La chiesa Cristo Re

Nel 1896, al centro della Marina di Santa Maria di Leuca, fu costruita in carparo l’attuale Chiesa del Cristo Re, la più famosa della cittadina, e meta ogni anno di migliaia di fedeli. In stile gotico pugliese, è stata terminata però solo dopo 40 anni, a causa soprattutto della mancanza di fondi. La piazzetta è dominata dall’imponente campanile, crollato nel 1960 e ricostruito nel 1978 con finestre ad arco inflesso, la cui inaugurazione venne preceduta da un festoso scampanio, per la gioia di coloro che amano questo tipo di monumenti appartenenti ad un turismo di tipo mistico-religioso, un settore in costante crescita in Italia.
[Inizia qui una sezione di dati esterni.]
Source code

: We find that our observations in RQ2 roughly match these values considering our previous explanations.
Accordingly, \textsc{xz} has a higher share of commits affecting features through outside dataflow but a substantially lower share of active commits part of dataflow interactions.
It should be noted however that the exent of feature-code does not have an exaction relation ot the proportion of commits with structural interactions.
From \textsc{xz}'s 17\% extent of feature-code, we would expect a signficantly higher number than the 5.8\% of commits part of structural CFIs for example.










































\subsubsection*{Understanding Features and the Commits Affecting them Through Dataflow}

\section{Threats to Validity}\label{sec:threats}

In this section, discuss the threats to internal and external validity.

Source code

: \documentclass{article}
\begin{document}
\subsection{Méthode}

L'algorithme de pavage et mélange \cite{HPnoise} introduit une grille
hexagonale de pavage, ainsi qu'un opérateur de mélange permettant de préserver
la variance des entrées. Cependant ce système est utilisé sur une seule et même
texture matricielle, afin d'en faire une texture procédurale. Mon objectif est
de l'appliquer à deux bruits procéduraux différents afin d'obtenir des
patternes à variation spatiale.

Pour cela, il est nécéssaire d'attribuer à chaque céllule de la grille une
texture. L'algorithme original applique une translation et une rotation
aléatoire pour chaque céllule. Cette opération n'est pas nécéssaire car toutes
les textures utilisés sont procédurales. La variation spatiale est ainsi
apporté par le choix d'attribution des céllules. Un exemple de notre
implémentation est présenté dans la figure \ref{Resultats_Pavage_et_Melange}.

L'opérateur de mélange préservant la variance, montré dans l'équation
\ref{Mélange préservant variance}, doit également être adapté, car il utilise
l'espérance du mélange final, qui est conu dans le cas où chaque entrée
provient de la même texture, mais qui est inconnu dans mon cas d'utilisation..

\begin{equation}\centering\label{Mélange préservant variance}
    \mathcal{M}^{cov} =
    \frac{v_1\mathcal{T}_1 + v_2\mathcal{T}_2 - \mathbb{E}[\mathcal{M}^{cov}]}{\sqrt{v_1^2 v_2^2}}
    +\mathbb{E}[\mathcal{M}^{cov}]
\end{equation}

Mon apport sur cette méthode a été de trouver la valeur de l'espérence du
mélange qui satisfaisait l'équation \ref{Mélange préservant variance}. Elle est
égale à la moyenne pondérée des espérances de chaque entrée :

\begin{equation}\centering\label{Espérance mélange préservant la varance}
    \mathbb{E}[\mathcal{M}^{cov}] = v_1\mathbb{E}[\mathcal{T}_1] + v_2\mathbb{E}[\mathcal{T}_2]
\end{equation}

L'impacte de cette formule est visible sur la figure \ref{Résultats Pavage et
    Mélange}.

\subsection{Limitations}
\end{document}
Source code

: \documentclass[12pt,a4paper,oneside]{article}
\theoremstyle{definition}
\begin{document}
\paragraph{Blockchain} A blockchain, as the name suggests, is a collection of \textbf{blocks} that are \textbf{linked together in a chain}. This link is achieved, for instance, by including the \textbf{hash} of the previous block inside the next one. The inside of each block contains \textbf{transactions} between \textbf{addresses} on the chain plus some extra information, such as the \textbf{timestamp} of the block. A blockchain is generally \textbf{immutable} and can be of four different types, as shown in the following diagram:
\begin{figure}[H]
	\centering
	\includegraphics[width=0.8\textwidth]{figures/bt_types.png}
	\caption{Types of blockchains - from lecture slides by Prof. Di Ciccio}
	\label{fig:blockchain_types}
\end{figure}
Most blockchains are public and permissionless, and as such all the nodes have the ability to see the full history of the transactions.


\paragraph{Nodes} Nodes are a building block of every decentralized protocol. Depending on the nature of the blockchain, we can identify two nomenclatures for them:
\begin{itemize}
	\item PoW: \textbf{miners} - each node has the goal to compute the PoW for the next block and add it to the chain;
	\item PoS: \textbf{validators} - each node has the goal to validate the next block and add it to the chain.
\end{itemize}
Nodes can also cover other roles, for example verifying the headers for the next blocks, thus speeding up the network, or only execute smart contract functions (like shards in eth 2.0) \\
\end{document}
L’esterno della chiesa è di grande e suggestiva sobrietà, caratterizzato com’è da vari motivi decorativi tra cui un bellissimo rosone e una croce che sovrasta la parte frontale della Chiesa.
Suggestiva è la decorazione scultorea delle quattro colonne coi capitelli. Rinnovata nel 1947 l’imponente gradinata di accesso alla chiesa, costruita dunque per ultima rispetto alla chiesa, che conduce all’artistico portale.

L’ampia facciata introduce la suggestiva grandiosità dell’interno, con tre navate, delle quali la centrale è lunga 30 metri, le laterali 20 metri. Numerosi fedeli accorrono il 14 agosto di ogni anno per la tradizionale intorciata: la statua della Madonna, in processione, viene portata dalla chiesa di Cristo Re alla Basilica, dove si svolge la veglia di preghiera per la festa dell’Assunta, che il 15 vedrà una suggestiva processione a mare.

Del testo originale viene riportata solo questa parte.